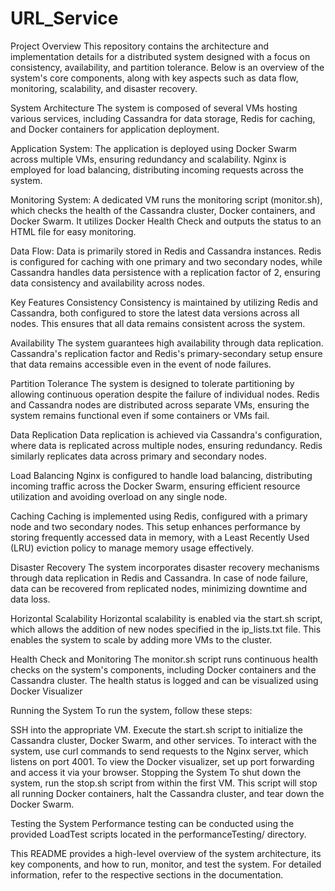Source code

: # URL_Service

Project Overview
This repository contains the architecture and implementation details for a distributed system designed with a focus on consistency, availability, and partition tolerance. Below is an overview of the system's core components, along with key aspects such as data flow, monitoring, scalability, and disaster recovery.

System Architecture
The system is composed of several VMs hosting various services, including Cassandra for data storage, Redis for caching, and Docker containers for application deployment.

Application System: The application is deployed using Docker Swarm across multiple VMs, ensuring redundancy and scalability. Nginx is employed for load balancing, distributing incoming requests across the system.

Monitoring System: A dedicated VM runs the monitoring script (monitor.sh), which checks the health of the Cassandra cluster, Docker containers, and Docker Swarm. It utilizes Docker Health Check and outputs the status to an HTML file for easy monitoring.

Data Flow: Data is primarily stored in Redis and Cassandra instances. Redis is configured for caching with one primary and two secondary nodes, while Cassandra handles data persistence with a replication factor of 2, ensuring data consistency and availability across nodes.

Key Features
Consistency
Consistency is maintained by utilizing Redis and Cassandra, both configured to store the latest data versions across all nodes. This ensures that all data remains consistent across the system.

Availability
The system guarantees high availability through data replication. Cassandra's replication factor and Redis's primary-secondary setup ensure that data remains accessible even in the event of node failures.

Partition Tolerance
The system is designed to tolerate partitioning by allowing continuous operation despite the failure of individual nodes. Redis and Cassandra nodes are distributed across separate VMs, ensuring the system remains functional even if some containers or VMs fail.

Data Replication
Data replication is achieved via Cassandra's configuration, where data is replicated across multiple nodes, ensuring redundancy. Redis similarly replicates data across primary and secondary nodes.

Load Balancing
Nginx is configured to handle load balancing, distributing incoming traffic across the Docker Swarm, ensuring efficient resource utilization and avoiding overload on any single node.

Caching
Caching is implemented using Redis, configured with a primary node and two secondary nodes. This setup enhances performance by storing frequently accessed data in memory, with a Least Recently Used (LRU) eviction policy to manage memory usage effectively.

Disaster Recovery
The system incorporates disaster recovery mechanisms through data replication in Redis and Cassandra. In case of node failure, data can be recovered from replicated nodes, minimizing downtime and data loss.

Horizontal Scalability
Horizontal scalability is enabled via the start.sh script, which allows the addition of new nodes specified in the ip_lists.txt file. This enables the system to scale by adding more VMs to the cluster.

Health Check and Monitoring
The monitor.sh script runs continuous health checks on the system's components, including Docker containers and the Cassandra cluster. The health status is logged and can be visualized using Docker Visualizer

Running the System
To run the system, follow these steps:

SSH into the appropriate VM.
Execute the start.sh script to initialize the Cassandra cluster, Docker Swarm, and other services.
To interact with the system, use curl commands to send requests to the Nginx server, which listens on port 4001.
To view the Docker visualizer, set up port forwarding and access it via your browser.
Stopping the System
To shut down the system, run the stop.sh script from within the first VM. This script will stop all running Docker containers, halt the Cassandra cluster, and tear down the Docker Swarm.

Testing the System
Performance testing can be conducted using the provided LoadTest scripts located in the performanceTesting/ directory.

This README provides a high-level overview of the system architecture, its key components, and how to run, monitor, and test the system. For detailed information, refer to the respective sections in the documentation.
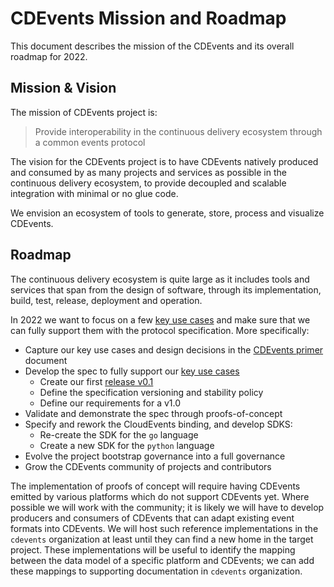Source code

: # CDEvents Mission and Roadmap

This document describes the mission of the CDEvents and its overall roadmap for 2022.

## Mission & Vision

The mission of CDEvents project is:

> Provide interoperability in the continuous delivery ecosystem through a common events protocol

The vision for the CDEvents project is to have CDEvents natively produced and consumed by
as many projects and services as possible in the continuous delivery ecosystem, to provide
decoupled and scalable integration with minimal or no glue code.

We envision an ecosystem of tools to generate, store, process and visualize CDEvents.

## Roadmap

The continuous delivery ecosystem is quite large as it includes tools and services that span
from the design of software, through its implementation, build, test, release, deployment and
operation.

In 2022 we want to focus on a few [key use cases](#use-cases) and make sure that we can fully support
them with the protocol specification. More specifically:

- Capture our key use cases and design decisions in the [CDEvents primer](primer.md) document
- Develop the spec to fully support our [key use cases](primer.md#use-cases)
  - Create our first [release v0.1](https://github.com/orgs/cdevents/projects/1)
  - Define the specification versioning and stability policy
  - Define our requirements for a v1.0
- Validate and demonstrate the spec through proofs-of-concept
- Specify and rework the CloudEvents binding, and develop SDKS:
  - Re-create the SDK for the `go` language
  - Create a new SDK for the `python` language
- Evolve the project bootstrap governance into a full governance
- Grow the CDEvents community of projects and contributors

The implementation of proofs of concept will require having CDEvents emitted by various platforms
which do not support CDEvents yet. Where possible we will work with the community; it is likely we
will have to develop producers and consumers of CDEvents that can adapt existing event formats into
CDEvents. We will host such reference implementations in the `cdevents` organization at least until
they can find a new home in the target project.
These implementations will be useful to identify the mapping between the data model of a specific
platform and CDEvents; we can add these mappings to supporting documentation in `cdevents` organization.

::::::

◆ What the task requires: Every line above from the line with "This repository contains" to the line with "Application System: The" is wanted, ends included; write them out exactly and add no other line.

◆ Task answer:
This repository contains the architecture and implementation details for a distributed system designed with a focus on consistency, availability, and partition tolerance. Below is an overview of the system's core components, along with key aspects such as data flow, monitoring, scalability, and disaster recovery.

System Architecture
The system is composed of several VMs hosting various services, including Cassandra for data storage, Redis for caching, and Docker containers for application deployment.

Application System: The application is deployed using Docker Swarm across multiple VMs, ensuring redundancy and scalability. Nginx is employed for load balancing, distributing incoming requests across the system.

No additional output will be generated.